Stored entries:
[Start of Attachment]

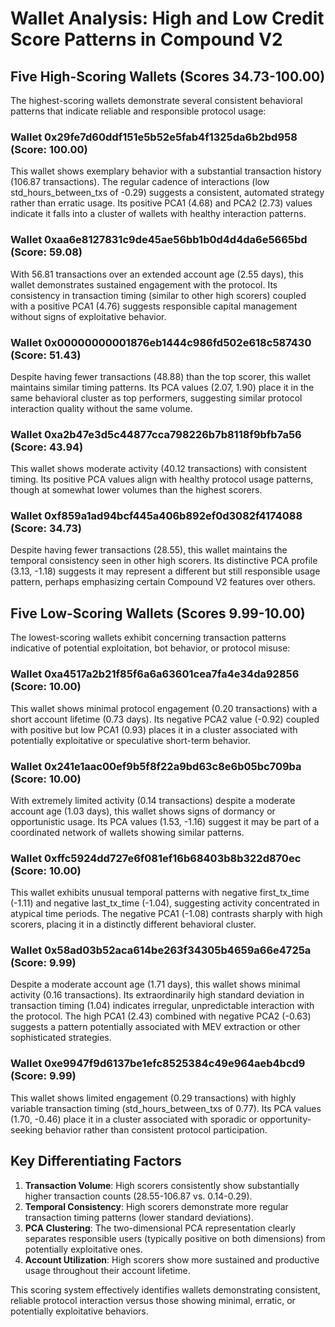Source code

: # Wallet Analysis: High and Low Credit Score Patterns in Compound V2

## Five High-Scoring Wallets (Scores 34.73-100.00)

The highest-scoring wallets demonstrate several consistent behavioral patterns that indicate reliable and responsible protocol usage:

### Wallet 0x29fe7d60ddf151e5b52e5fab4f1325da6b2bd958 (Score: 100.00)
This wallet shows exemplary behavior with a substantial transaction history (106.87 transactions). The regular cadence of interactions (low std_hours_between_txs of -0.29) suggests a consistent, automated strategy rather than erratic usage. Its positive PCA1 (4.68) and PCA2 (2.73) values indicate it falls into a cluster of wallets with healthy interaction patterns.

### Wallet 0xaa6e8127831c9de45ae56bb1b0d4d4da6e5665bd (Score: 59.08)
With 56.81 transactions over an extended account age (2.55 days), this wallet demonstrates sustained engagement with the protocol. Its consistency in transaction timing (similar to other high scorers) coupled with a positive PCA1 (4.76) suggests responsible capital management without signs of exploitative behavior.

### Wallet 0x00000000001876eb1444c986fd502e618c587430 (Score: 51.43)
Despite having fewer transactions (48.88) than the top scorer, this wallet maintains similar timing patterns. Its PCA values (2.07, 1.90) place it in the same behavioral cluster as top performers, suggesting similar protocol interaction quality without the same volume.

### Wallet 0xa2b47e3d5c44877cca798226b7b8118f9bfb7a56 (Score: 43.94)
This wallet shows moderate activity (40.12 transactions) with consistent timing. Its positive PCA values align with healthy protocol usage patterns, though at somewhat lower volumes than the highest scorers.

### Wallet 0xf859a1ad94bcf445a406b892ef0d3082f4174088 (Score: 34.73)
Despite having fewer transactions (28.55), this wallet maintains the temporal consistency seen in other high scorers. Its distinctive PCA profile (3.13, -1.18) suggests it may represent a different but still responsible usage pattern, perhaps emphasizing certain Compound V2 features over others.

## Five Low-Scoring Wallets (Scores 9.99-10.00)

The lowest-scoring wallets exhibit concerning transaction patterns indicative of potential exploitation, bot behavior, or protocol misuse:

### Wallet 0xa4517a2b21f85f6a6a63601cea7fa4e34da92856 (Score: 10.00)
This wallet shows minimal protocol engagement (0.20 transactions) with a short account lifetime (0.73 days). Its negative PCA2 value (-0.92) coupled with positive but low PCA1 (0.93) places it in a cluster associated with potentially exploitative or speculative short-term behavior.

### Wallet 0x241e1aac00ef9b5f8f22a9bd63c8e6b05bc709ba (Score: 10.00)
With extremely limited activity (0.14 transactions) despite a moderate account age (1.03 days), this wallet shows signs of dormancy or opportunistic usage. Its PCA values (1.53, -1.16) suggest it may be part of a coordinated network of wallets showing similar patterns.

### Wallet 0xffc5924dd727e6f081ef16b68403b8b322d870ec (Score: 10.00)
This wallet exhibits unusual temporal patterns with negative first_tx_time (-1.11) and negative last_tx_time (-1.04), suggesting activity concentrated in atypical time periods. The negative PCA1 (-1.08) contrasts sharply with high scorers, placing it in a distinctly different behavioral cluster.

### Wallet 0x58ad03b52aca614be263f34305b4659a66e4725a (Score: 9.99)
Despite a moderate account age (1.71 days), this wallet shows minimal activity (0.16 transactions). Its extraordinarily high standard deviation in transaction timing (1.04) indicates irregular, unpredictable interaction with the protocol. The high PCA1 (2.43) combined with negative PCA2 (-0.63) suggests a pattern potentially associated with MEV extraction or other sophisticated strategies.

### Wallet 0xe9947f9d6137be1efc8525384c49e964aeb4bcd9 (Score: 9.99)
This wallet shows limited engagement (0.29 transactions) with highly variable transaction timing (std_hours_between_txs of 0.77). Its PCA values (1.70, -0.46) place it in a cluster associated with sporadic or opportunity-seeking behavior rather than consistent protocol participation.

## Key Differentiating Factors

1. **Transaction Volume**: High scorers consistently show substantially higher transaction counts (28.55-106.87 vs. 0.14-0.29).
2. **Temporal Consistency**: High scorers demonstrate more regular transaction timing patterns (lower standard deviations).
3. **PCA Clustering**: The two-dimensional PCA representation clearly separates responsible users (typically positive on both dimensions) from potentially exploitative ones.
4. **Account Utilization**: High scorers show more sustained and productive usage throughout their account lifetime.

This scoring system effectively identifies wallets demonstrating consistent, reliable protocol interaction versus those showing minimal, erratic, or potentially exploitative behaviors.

[End of Attachment]

▶ _Exercise_
Working through the records above, establish how many lines contain the string "lifetime", and reply with the number by itself.

▶ _Written response_
2